One of the more interesting narratives surrounding Friday night’s loss to the Spurs was the playing time of Jordan Hill. Hill, who is averaging only 14 minutes per game on the season, is averaging some wild per 36 numbers — 16.3 points and 16.3 rebounds on just under 70 percent shooting.
Despite the fact that Hill has been extremely efficient while he’s been on the floor, Hill only played the final 11 minutes in the game against the Spurs, which led many wondering why Hill didn’t see much time, especially considering how unproductive Shawne Williams has been in a similar number of minutes played per game, 15. Williams per 36 numbers have been dramatically lower than Hills, 4.8 points, 8.8 rebounds on 20 percent shooting, yet Hill still hasn’t found a spot in the regular rotation. However, head coach Mike D’Antoni hinted that it may change soon, according to the LA Daily News.
“That would be the obvious,” D’Antoni said when asked if Hill deserved more minutes. “But if you talk to everybody else, they’ll say what about me? We have a lot of guys. That’s what happens. You have a lot of guys unhappy. I might have to get to the point where two of them are ticked off at me and eight of them love me.”
Until D’Antoni figures out what to do with him, Hill will be the odd man out in a log jam between the two front-court positions — not because of his effort or lack of production, but because of the style of D’Antoni’s offense. While Gasol and Kaman have very defined roles, Williams is on the floor because of his ability to stretch the floor, and Wes Johnson has been getting back up minutes there for the same reason.
That has left Hill as the odd man out, which has proved to be frustrating for all.
“It’s not my decision how many minutes I get. I just want to go out there and produce when I’m out there with those minutes,” Hill said. “[D’Antoni] will do what he feels is best for how the game goes. Whenever he calls my name, I’ll continue to do what I do.”
While the number of minutes for Hill have been consistently low, his production in those minutes has been productive as well. When on the floor, Hill has been creating second chances for the Lakers at an alarming rate. Hill’s ORB% of 28.57 isn’t just the highest in the NBA by a wide margin this season (next on the list is Reggie Evans at 15.52), but if sustained, would be the highest in NBA history, surpassing Dennis Rodman’s all-time mark of 20.83.
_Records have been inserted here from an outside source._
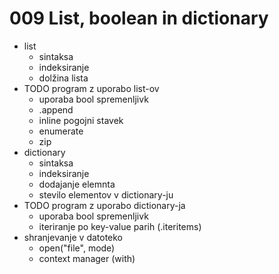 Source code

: # 009 List, boolean in dictionary
* list
  * sintaksa
  * indeksiranje
  * dolžina lista
* TODO program z uporabo list-ov
  * uporaba bool spremenljivk
  * .append
  * inline pogojni stavek
  * enumerate
  * zip
* dictionary
  * sintaksa
  * indeksiranje
  * dodajanje elemnta
  * stevilo elementov v dictionary-ju
* TODO program z uporabo dictionary-ja
  * uporaba bool spremenljivk
  * iteriranje po key-value parih (.iteritems)
* shranjevanje v datoteko
  * open("file", mode)
  * context manager (with)
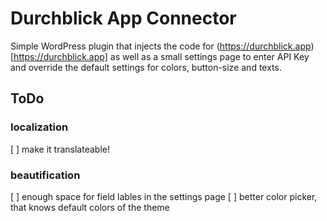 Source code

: # Durchblick App Connector
Simple WordPress plugin that injects the code for (https://durchblick.app)[https://durchblick.app] as well as a small settings page to enter API Key and override the default settings for colors, button-size and texts.
## ToDo
### localization 
[ ] make it translateable!
### beautification
[ ] enough space for field lables in the settings page
[ ] better color picker, that knows default colors of the theme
Hill may not be the most talented guys on the Lakers roster, but he’s continually one of the most active and hardest working. Even if he doesn’t exactly fit a certain offensive philosophy, he’s a guy you can still find minutes for because he helps your team in multiple ways. There may not be an immediate fix as D’Atnoni has more than one rotation kink to work out, but Hill playing more minutes should definitely be a long-term goal for the coaching staff.